Aim of the exercise:
Where a line of the data below has the string "begin", copy that line.

Available data:
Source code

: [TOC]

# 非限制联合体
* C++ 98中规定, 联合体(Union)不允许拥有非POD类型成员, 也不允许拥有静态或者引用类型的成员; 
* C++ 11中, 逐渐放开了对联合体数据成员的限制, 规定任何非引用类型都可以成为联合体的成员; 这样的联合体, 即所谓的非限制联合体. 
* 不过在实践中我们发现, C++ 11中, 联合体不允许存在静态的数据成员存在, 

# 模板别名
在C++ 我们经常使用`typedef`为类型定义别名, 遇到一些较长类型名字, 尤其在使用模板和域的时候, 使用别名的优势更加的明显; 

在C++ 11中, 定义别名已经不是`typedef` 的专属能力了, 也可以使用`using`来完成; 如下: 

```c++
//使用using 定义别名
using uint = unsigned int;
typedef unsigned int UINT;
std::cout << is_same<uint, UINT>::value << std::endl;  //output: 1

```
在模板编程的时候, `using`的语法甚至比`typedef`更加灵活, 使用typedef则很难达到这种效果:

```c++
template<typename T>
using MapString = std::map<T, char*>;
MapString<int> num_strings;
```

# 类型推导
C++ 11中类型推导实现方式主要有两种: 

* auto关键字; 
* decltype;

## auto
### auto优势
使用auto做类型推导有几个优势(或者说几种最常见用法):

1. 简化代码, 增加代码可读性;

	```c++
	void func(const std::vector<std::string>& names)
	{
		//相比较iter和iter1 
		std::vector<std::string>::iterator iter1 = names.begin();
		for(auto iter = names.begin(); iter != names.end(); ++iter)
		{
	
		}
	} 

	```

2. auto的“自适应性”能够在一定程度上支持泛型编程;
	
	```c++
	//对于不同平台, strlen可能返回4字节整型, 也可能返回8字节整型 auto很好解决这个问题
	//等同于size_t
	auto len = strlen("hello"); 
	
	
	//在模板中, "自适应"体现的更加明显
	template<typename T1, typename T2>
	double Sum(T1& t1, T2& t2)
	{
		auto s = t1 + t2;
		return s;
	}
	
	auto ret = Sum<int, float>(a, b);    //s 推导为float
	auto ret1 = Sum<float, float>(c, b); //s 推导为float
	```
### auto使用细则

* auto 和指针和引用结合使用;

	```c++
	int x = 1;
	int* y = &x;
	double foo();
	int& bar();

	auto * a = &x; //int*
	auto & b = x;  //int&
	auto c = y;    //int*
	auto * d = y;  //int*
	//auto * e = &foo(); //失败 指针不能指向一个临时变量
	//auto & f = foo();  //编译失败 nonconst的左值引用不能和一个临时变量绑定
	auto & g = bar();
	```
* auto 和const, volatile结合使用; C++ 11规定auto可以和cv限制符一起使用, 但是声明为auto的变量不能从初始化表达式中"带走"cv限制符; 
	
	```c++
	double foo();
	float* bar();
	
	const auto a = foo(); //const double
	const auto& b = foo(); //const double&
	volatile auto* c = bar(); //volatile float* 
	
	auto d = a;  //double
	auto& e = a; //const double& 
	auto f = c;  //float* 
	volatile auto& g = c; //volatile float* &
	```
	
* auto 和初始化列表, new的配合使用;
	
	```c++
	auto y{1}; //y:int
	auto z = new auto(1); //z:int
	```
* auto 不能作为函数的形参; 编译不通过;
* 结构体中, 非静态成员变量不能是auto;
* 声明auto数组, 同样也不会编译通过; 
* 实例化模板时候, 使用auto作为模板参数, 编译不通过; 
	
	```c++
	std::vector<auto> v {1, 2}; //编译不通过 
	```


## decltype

Answer:
		std::vector<std::string>::iterator iter1 = names.begin();
		for(auto iter = names.begin(); iter != names.end(); ++iter)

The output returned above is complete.